J Biol Chem. 2003 Aug 8;278(32):30051-6. doi: 10.1074/jbc.M211591200. Epub 2003 May 23.
A growing body of evidence suggests that establishment of sister chromatid cohesion is dependent on replication fork passage over a precohesion area. In Saccharomyces cerevisiae, this process involves an alternative replication factor C (RFC) complex that contains the four small RFC subunits as well as CTF18, CTF8, and DCC1. Here, we show that an evolutionarily conserved homologous complex exists in the nucleus of human cells. We demonstrate that hCTF18, hCTF8, and hDCC1 interact with each other as well as with the p38 subunit of RFC. This alternative RFC-containing complex interacts with proliferating cell nuclear antigen but not with the Rad9/Rad1/Hus1 complex, a proliferating cell nuclear antigen-like clamp involved in the DNA damage response. hCTF18 preferentially binds chromatin during S phase, suggesting a role during replication. Our data provide evidence for the existence of an alternative RFC complex with a probable role in mammalian sister chromatid cohesion establishment.

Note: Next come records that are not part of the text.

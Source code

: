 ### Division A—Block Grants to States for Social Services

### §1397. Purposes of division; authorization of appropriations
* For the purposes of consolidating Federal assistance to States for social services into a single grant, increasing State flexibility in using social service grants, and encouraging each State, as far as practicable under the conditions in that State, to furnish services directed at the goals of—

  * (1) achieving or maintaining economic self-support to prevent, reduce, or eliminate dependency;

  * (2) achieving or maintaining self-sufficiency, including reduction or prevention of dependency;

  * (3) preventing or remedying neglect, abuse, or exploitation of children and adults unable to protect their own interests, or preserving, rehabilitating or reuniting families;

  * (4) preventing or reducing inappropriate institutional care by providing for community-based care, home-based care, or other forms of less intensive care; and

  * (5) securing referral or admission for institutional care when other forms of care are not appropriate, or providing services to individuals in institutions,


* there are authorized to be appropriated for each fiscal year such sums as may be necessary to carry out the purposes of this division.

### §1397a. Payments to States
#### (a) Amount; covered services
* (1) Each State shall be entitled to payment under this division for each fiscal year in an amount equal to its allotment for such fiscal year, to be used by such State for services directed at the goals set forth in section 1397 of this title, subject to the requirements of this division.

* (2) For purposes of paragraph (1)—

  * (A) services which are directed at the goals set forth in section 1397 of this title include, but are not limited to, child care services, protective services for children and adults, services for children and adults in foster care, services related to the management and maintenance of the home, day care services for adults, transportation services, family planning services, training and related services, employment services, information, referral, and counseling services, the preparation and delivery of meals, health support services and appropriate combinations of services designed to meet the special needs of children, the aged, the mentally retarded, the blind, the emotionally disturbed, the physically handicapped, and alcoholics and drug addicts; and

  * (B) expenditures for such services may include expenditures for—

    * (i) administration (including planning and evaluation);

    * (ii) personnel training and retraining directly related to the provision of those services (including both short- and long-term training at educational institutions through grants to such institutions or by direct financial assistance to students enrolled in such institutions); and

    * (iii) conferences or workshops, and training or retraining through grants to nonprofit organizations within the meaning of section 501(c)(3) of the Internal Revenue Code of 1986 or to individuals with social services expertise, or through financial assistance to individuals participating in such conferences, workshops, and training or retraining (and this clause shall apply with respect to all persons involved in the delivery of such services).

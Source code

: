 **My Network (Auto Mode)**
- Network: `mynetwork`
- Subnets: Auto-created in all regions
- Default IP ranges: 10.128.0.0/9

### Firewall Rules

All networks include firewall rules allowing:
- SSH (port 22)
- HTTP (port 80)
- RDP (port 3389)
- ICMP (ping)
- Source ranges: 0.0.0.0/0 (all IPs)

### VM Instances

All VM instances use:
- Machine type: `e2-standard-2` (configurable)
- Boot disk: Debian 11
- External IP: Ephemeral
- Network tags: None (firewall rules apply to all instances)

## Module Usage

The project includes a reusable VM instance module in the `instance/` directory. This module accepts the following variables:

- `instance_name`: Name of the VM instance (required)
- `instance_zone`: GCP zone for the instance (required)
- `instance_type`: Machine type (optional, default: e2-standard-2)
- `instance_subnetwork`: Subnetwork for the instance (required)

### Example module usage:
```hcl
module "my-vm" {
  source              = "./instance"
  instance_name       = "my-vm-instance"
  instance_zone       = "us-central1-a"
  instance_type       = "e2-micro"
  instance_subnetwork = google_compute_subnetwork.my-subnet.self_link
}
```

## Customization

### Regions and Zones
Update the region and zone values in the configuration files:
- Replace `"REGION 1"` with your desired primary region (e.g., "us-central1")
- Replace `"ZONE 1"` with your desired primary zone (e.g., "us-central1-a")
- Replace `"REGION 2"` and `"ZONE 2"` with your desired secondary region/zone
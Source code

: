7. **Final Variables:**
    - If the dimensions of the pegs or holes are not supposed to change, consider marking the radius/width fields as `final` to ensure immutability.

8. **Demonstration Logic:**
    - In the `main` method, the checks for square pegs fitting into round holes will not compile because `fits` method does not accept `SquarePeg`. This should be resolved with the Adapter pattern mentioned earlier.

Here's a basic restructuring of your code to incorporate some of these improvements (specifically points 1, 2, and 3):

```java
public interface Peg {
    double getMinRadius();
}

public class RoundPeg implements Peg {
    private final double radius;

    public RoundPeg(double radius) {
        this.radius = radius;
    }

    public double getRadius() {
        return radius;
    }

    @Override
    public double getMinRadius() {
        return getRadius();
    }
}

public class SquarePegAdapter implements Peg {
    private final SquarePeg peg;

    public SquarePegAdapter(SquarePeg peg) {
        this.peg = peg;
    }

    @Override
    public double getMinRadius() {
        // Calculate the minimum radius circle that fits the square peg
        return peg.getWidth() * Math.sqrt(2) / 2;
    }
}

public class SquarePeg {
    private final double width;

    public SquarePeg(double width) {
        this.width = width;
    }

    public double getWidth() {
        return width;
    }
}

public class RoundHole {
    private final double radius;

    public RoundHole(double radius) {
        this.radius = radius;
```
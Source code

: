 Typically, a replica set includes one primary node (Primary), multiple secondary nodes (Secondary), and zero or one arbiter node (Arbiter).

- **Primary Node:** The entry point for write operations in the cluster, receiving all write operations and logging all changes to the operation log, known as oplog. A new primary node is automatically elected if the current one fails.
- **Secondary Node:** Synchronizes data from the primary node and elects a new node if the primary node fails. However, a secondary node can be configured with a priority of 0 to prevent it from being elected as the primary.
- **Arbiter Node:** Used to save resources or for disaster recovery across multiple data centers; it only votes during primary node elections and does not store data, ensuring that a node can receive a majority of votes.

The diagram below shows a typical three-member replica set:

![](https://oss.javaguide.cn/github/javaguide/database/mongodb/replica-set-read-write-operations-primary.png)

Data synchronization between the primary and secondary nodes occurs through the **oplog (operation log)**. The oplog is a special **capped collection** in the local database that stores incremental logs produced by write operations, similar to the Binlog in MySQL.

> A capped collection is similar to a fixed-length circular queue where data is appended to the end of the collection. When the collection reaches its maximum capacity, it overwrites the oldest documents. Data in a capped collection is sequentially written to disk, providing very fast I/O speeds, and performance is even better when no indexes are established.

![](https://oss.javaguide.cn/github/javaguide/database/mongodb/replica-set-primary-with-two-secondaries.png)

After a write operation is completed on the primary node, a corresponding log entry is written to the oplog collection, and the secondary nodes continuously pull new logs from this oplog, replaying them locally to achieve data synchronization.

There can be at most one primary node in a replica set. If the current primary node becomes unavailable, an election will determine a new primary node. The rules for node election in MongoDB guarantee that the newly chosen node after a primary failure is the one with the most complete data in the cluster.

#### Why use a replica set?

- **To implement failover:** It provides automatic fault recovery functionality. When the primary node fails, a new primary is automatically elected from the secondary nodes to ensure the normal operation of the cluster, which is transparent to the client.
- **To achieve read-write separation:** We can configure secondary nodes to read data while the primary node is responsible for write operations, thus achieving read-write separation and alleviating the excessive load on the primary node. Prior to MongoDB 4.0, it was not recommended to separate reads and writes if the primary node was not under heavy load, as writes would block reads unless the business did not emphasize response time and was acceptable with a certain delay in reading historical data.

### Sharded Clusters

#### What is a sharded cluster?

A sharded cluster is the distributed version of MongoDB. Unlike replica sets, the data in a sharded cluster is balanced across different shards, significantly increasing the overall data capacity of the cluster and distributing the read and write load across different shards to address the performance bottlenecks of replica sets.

越来越多的证据表明,姐妹染色单体黏连的建立依赖于复制叉通过一个前黏连区域。在酿酒酵母中,这一过程涉及一种替代复制因子C(RFC)复合物,该复合物包含四个小的RFC亚基以及CTF18、CTF8和DCC1。在这里,我们表明在人类细胞核中存在一种进化上保守的同源复合物。我们证明hCTF18、hCTF8和hDCC1彼此相互作用,并且与RFC的p38亚基相互作用。这种含替代RFC的复合物与增殖细胞核抗原相互作用,但不与Rad9/Rad1/Hus1复合物相互作用,Rad9/Rad1/Hus1复合物是一种参与DNA损伤反应的增殖细胞核抗原样夹子。hCTF18在S期优先结合染色质,表明其在复制过程中发挥作用。我们的数据为存在一种可能在哺乳动物姐妹染色单体黏连建立中起作用的替代RFC复合物提供了证据。